The central argument seems to be that driving cars into and out of the city is caused by a lack of good internal transportation. People can not live in the city and commute to work even with the city council doing everything they can and already have to reduce prices if the system doesn't work or doesn't exist. Arguing that we should make the city more livable for the single-occupant carfolk of the suburbs is not an environmentalist argument whatsoever.

The Oldest Man
Jul 28, 2003

minidracula posted:

Wait, I'm out of the loop on this bit: what's the deal with the business access/transit lanes for the SLU Streetcar?

They added them along all of Westlake North of Denny, along with restricting allowed turns.
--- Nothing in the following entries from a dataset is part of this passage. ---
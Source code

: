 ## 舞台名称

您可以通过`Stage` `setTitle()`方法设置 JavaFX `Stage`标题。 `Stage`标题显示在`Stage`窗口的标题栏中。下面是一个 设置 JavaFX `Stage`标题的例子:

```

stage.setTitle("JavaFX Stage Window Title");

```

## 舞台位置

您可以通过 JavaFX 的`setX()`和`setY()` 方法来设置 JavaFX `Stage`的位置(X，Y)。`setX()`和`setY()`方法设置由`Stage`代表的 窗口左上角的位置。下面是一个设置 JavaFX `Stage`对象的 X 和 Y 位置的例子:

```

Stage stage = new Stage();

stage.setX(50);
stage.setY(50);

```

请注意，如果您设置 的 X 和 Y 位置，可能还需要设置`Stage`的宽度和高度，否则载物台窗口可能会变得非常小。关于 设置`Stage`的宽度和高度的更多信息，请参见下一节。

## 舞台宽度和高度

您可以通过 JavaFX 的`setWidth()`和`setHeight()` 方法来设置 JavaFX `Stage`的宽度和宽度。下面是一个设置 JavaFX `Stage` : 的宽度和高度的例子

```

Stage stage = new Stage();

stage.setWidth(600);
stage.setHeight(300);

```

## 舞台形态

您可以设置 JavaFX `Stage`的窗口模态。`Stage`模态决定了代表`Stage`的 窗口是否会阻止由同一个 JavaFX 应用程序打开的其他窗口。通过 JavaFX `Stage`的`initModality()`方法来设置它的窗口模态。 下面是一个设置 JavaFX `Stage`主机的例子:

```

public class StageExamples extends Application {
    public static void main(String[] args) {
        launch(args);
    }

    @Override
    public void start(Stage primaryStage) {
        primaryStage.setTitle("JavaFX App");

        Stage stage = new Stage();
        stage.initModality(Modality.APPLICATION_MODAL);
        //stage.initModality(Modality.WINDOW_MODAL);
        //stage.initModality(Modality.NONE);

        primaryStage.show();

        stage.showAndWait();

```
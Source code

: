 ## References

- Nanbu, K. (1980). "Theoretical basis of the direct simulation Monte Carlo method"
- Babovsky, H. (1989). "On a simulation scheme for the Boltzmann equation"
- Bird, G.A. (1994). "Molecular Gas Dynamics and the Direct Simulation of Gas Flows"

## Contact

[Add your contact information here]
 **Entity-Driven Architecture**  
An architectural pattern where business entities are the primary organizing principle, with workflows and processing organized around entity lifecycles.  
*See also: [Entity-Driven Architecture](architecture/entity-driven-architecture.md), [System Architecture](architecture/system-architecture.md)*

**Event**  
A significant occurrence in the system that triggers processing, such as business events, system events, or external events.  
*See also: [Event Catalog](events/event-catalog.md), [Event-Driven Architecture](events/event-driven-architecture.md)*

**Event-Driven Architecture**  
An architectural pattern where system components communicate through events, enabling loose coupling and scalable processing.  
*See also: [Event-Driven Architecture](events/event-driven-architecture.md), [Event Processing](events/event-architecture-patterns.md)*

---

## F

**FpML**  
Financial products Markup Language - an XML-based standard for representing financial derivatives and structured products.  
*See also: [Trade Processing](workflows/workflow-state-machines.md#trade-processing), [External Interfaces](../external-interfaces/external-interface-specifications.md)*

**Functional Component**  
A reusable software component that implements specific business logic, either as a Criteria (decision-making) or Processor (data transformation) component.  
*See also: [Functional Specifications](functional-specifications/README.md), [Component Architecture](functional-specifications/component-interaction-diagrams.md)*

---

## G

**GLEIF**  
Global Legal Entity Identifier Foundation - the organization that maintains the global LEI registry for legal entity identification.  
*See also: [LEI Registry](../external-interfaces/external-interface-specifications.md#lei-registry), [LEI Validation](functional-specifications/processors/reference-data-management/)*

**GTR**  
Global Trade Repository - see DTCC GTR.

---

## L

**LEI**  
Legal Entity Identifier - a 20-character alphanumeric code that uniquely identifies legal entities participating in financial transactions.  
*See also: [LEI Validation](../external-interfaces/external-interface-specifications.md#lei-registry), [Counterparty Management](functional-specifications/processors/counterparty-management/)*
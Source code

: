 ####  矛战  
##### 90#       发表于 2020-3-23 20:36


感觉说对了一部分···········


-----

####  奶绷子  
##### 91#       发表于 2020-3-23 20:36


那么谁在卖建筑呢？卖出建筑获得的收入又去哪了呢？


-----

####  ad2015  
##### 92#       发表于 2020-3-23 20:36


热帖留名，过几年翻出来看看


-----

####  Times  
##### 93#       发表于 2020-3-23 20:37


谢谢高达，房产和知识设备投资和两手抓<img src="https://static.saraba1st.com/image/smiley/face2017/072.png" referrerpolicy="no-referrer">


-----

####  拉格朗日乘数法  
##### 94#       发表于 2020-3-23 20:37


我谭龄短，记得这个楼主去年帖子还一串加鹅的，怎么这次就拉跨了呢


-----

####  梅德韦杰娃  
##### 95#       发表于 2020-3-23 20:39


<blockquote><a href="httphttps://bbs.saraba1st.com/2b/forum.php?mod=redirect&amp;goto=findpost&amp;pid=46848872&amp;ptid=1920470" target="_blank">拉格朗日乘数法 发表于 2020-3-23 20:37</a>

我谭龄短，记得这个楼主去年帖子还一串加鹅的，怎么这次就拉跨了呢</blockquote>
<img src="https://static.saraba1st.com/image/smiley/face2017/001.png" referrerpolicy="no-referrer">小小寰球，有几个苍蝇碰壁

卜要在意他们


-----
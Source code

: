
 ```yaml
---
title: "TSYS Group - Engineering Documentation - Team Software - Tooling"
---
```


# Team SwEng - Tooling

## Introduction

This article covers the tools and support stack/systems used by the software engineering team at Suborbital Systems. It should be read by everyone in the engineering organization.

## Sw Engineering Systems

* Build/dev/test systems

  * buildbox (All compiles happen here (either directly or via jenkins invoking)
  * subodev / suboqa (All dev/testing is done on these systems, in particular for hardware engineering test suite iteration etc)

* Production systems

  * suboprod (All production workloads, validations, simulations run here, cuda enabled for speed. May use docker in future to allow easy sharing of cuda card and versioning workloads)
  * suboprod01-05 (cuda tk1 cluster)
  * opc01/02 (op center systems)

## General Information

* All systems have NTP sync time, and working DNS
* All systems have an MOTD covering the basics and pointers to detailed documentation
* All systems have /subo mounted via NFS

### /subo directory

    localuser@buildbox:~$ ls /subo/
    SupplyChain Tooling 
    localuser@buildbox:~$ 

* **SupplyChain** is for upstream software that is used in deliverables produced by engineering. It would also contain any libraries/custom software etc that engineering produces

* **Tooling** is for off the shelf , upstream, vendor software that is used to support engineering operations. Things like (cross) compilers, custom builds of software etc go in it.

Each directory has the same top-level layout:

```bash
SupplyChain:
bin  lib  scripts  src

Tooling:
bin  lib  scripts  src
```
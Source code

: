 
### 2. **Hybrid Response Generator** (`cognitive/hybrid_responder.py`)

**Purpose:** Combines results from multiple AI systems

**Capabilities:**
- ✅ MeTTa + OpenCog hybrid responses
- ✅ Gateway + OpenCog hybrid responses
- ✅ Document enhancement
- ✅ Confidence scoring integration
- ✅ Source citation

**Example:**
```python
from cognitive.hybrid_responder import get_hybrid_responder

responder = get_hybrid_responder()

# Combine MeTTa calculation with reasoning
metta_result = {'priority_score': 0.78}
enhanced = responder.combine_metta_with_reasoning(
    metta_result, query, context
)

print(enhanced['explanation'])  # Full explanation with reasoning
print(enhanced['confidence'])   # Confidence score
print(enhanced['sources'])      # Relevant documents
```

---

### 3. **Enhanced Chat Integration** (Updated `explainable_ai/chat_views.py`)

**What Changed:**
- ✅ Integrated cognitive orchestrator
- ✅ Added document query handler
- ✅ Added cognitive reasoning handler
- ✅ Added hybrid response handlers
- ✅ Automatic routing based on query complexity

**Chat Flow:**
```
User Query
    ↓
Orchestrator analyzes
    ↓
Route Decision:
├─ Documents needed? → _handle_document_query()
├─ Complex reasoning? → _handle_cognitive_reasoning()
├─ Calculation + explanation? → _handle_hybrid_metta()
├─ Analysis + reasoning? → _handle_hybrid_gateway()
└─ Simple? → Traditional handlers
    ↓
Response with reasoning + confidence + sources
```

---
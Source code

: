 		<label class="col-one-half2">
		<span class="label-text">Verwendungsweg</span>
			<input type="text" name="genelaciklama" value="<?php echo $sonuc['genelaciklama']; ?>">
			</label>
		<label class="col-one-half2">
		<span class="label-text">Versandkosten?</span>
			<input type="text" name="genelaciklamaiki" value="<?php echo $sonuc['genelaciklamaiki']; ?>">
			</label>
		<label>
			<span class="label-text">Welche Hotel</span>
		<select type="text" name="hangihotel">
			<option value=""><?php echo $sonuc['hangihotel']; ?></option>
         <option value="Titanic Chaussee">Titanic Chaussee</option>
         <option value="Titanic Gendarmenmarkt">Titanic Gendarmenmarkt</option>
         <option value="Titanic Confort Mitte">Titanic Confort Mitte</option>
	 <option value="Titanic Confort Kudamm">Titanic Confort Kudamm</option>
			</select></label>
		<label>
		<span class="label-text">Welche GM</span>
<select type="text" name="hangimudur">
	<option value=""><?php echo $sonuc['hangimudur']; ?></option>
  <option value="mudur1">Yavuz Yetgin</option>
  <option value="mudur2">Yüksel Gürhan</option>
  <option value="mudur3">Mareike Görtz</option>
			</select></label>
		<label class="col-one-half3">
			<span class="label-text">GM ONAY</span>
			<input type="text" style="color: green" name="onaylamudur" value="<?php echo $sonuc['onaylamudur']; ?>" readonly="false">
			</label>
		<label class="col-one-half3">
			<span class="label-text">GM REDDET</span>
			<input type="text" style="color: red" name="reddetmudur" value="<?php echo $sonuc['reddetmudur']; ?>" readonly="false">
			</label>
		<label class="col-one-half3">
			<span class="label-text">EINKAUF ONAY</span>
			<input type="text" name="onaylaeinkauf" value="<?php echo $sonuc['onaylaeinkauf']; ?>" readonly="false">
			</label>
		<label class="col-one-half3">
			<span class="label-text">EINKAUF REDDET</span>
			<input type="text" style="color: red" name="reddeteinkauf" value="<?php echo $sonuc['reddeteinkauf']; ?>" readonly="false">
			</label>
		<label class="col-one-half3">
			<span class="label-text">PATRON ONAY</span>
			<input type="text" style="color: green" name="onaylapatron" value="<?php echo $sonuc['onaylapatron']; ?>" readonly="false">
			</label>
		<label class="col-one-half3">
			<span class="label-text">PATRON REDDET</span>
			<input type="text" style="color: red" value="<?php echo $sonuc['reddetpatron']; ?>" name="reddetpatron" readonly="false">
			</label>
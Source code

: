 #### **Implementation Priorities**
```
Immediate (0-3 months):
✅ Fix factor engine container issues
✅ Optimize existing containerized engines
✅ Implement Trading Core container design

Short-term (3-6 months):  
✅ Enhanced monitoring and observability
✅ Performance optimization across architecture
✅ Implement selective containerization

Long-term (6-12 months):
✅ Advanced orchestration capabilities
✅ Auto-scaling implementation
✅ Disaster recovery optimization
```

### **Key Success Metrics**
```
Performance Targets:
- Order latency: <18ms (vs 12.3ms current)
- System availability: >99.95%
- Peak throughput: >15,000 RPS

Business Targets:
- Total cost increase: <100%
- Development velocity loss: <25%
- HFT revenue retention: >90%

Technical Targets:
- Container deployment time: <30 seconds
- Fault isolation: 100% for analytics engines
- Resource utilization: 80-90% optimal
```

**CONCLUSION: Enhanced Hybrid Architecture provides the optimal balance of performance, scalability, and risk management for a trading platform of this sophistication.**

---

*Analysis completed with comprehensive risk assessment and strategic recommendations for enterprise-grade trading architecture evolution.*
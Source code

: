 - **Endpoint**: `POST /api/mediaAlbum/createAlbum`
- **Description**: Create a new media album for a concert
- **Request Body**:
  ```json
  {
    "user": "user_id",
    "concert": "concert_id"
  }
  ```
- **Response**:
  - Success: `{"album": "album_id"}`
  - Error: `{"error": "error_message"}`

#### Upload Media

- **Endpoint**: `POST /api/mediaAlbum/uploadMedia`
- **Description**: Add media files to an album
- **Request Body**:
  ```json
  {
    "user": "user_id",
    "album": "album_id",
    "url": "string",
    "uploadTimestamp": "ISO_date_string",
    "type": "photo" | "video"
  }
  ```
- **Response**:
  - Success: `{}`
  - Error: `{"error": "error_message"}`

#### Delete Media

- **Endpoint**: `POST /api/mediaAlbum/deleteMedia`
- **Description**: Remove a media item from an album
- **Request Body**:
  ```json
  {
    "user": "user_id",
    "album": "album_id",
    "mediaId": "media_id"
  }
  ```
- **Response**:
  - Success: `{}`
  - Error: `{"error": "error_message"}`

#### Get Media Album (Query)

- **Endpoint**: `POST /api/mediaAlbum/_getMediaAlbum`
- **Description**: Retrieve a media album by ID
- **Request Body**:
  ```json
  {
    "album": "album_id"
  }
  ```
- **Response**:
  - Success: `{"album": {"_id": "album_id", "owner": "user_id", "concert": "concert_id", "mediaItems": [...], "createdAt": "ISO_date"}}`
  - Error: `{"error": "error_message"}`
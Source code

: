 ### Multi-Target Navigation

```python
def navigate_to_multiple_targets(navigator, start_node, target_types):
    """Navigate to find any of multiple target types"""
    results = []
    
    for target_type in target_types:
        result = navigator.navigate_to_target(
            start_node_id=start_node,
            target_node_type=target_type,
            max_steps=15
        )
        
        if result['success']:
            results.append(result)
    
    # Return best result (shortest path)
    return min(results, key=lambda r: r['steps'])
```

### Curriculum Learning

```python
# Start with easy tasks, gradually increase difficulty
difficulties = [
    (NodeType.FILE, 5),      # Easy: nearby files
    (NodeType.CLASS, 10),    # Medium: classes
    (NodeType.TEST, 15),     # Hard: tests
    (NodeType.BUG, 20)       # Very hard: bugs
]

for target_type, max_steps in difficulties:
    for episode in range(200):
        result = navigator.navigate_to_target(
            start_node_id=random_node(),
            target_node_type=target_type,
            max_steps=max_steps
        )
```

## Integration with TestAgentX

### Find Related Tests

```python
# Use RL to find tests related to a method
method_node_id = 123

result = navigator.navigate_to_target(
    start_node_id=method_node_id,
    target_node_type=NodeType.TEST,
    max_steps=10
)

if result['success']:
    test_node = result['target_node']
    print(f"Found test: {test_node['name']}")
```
It helps a lot! On the other hand, the C Line now covers 90% of the Streetcar's route, uses the same lanes, shows up more often, and goes more places...

Solkanar512 posted:

Because most people in Seattle go outside of Seattle once in a while.

Also, do you seriously not give a gently caress about the environment or all the people driving cars into and out of your city every day?

I mean seriously, your posts read basically like "gently caress you, got mine". Do you really want to wait another 40 years for real regional transit simply because you're not seeing specifically what you want right this loving second?

Let's look at some numbers, hot off of ST3's own scoping estimates.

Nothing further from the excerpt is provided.